19. The demand for a poll may, before the poll is taken, be withdrawn but only with the consent of the Chairperson and a demand so withdrawn shall not be taken to have invalidated the result of a show of hands declared before the demand was made.

20. A poll shall be taken as the Chairperson directs and he or she may appoint scrutineers (who need not be members) and fix a time and place for declaring the result of the poll. The result of the poll shall be deemed to be the resolution of the meeting at which the poll was demanded.

21. In the case of an equality of votes, whether on a show of hands or on a poll, the Chairperson shall be entitled to a casting vote in addition to any other vote he or she may have.

22. A poll demanded on the election of a Chairperson or on a question of adjournment shall be taken forthwith. A poll demanded on any other question shall be taken either forthwith or at such time and place as the Chairperson directs not being more than thirty days after the poll is demanded. The demand for a poll shall not prevent the continuance of a meeting for the transaction of any business other than the question on which the poll was demanded. If a poll is demanded before the declaration of the result of a show of hands and the demand is duly withdrawn, the meeting shall continue as if the demand has not been made.

23. No notice need be given of a poll not taken forthwith if the time and place at which it is to be taken are announced at the meeting at which it is demanded. In any other case at least seven clear days' notice shall be given specifying the time and place at which the poll is to be taken.

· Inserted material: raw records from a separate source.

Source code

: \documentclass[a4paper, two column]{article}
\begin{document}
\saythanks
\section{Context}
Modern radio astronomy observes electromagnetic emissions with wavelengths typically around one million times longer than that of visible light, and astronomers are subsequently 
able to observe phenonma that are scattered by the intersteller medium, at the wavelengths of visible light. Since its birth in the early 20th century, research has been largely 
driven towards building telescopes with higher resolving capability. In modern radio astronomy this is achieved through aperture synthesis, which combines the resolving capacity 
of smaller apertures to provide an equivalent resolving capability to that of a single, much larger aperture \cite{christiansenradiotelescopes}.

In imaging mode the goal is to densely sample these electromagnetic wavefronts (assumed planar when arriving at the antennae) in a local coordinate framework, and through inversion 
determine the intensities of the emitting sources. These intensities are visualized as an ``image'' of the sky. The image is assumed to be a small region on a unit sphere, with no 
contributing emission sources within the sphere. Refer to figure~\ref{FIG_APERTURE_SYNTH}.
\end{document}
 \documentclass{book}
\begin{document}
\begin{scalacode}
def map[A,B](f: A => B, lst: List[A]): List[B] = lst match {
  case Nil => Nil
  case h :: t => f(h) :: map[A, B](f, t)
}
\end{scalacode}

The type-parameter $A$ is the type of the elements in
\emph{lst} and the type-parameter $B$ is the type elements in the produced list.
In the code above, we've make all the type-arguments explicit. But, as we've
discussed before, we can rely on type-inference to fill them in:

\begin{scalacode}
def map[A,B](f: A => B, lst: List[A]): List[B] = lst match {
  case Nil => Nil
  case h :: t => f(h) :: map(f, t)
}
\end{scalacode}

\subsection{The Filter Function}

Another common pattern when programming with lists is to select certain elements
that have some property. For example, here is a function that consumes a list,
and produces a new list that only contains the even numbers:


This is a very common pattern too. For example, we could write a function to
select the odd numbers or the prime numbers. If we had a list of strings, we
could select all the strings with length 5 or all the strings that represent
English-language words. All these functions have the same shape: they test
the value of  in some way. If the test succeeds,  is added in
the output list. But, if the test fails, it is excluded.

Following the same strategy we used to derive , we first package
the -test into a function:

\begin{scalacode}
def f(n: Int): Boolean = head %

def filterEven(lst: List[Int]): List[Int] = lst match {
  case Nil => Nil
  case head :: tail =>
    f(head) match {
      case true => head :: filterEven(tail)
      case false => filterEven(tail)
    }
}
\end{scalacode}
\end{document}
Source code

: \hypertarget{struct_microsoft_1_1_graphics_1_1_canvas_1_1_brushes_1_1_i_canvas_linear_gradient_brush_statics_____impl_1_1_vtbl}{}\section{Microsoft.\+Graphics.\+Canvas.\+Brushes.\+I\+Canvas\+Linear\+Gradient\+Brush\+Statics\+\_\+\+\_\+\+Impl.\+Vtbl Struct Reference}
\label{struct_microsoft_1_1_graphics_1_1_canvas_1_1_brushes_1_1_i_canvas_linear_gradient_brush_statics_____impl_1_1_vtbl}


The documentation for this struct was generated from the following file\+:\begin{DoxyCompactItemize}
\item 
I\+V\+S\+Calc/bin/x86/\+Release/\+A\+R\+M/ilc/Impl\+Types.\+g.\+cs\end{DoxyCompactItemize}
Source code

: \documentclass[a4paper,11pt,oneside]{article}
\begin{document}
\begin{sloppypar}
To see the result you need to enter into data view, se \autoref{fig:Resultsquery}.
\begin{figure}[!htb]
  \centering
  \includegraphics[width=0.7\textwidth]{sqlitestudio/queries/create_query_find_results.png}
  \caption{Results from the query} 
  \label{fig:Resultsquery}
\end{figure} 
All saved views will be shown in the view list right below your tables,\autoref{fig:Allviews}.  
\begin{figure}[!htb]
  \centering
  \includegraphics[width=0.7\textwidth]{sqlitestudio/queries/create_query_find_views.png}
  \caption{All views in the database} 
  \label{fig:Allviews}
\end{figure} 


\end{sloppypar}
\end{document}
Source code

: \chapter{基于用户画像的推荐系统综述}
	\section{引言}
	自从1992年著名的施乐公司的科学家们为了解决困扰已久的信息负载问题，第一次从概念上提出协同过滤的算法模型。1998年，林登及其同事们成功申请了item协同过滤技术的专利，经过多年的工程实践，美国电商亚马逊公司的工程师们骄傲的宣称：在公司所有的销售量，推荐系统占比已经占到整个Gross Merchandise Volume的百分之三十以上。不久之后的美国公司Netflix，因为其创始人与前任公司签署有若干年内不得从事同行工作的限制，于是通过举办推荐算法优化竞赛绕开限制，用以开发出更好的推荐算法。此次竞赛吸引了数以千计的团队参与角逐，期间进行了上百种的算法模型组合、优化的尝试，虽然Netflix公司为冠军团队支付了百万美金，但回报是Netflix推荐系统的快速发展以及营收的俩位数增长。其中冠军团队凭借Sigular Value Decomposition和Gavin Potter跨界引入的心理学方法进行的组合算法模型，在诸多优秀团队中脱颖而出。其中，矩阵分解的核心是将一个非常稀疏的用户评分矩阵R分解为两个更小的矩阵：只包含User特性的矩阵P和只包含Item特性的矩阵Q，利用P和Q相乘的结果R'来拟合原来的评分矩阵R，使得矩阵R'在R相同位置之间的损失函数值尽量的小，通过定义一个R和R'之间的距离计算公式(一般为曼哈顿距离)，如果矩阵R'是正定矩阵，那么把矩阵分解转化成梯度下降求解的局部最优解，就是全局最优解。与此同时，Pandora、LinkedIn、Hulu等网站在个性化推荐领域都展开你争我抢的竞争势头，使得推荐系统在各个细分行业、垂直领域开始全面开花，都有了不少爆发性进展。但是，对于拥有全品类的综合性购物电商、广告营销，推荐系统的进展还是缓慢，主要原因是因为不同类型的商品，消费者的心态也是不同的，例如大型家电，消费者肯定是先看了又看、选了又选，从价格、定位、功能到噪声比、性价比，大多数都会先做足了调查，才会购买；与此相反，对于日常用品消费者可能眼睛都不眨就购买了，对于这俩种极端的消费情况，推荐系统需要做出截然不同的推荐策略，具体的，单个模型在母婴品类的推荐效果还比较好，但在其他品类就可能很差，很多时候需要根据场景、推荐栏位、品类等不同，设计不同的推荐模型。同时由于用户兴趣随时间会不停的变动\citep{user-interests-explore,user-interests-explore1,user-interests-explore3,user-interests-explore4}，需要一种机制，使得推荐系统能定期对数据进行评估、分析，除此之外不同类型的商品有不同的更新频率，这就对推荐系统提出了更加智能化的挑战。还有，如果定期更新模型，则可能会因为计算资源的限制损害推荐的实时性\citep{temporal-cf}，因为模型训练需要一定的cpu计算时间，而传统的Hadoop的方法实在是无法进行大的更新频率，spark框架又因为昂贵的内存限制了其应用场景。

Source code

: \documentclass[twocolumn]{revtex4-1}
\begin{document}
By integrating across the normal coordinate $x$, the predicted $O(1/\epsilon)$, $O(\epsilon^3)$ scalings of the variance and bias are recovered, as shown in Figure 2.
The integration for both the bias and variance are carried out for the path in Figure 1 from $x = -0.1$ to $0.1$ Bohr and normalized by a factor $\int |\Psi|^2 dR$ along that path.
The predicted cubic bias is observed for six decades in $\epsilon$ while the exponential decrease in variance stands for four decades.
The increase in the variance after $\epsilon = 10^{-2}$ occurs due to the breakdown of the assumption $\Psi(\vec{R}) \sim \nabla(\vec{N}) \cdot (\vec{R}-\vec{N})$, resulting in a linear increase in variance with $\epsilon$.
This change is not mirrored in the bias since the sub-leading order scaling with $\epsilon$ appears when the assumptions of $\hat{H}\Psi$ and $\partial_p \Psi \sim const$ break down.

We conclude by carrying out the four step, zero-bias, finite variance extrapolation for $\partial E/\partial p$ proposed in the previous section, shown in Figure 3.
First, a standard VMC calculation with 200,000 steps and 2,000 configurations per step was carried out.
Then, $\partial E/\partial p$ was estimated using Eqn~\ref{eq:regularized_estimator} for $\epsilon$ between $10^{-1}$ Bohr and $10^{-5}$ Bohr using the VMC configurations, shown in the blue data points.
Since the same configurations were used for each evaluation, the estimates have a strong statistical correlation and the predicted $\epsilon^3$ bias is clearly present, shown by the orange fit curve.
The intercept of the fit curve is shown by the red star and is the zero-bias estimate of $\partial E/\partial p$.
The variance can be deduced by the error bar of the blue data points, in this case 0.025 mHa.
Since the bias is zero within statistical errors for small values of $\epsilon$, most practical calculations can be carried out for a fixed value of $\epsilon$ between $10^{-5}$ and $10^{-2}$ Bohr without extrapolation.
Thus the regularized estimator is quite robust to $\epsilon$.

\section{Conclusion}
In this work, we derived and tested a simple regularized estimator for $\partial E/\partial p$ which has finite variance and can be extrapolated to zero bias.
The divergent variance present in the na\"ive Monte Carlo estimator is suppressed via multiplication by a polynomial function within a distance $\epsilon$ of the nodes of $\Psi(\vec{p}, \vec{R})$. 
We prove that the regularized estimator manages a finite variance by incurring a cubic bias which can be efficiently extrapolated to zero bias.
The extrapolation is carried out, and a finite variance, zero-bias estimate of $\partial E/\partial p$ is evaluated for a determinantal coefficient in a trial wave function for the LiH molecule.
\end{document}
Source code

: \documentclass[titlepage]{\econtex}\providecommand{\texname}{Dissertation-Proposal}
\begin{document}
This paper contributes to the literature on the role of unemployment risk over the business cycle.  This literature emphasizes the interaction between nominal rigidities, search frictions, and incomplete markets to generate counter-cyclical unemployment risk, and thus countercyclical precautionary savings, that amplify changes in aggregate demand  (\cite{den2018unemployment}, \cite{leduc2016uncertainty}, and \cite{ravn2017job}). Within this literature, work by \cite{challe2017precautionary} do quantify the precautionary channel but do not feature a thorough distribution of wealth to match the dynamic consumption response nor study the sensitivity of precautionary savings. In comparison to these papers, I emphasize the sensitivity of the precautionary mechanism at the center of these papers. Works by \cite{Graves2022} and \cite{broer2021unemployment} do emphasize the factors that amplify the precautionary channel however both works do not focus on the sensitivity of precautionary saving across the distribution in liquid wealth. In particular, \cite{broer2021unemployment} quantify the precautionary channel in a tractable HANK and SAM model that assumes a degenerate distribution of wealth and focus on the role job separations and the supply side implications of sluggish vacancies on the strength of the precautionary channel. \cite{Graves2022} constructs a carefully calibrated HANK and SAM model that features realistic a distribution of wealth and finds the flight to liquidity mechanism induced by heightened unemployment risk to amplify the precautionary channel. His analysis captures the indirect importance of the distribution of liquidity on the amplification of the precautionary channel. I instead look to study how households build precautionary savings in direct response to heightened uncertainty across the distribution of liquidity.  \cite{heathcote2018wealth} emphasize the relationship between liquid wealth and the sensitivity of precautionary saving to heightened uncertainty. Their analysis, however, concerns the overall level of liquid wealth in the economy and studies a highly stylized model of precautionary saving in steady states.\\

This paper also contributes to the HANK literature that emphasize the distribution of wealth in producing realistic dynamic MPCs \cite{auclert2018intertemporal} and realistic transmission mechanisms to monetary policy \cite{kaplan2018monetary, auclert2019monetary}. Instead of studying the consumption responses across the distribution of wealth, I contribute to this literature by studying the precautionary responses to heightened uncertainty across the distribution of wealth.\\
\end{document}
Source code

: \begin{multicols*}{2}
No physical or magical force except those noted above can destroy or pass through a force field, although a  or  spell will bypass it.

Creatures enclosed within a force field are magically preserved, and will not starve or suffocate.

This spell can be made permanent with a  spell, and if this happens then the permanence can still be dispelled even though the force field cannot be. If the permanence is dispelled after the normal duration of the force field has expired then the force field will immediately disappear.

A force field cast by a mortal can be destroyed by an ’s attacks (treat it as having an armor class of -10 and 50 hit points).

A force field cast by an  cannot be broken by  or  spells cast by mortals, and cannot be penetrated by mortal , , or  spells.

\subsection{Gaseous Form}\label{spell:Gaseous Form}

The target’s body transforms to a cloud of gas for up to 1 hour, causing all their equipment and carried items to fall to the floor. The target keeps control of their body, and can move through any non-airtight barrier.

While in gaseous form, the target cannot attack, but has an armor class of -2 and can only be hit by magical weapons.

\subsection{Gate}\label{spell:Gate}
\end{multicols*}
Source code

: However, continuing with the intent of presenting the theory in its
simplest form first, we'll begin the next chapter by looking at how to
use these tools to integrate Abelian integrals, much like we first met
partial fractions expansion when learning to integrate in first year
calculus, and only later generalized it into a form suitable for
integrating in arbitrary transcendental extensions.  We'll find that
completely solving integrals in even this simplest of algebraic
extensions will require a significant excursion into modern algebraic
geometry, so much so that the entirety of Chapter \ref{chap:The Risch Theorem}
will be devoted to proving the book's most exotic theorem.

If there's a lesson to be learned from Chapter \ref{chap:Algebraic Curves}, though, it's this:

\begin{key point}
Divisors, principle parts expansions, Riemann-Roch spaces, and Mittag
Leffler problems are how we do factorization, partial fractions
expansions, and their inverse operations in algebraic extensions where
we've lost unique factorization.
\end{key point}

24. A resolution in writing executed by or on behalf of each member who would have been entitled to vote upon it, if it had been proposed at a General Meeting at which that member was present shall be as effectual as if it had been passed at a General Meeting duly convened and held and may consist of several instruments in the like form each executed by or on behalf of one or more members.

VOTES OF MEMBERS

25. Each Corporate Member shall have one vote. Associate and Honorary Members shall not be entitled to vote.

26. No member shall be entitled to vote at any General meeting unless any monies then payable by such member to the Confederation have been paid.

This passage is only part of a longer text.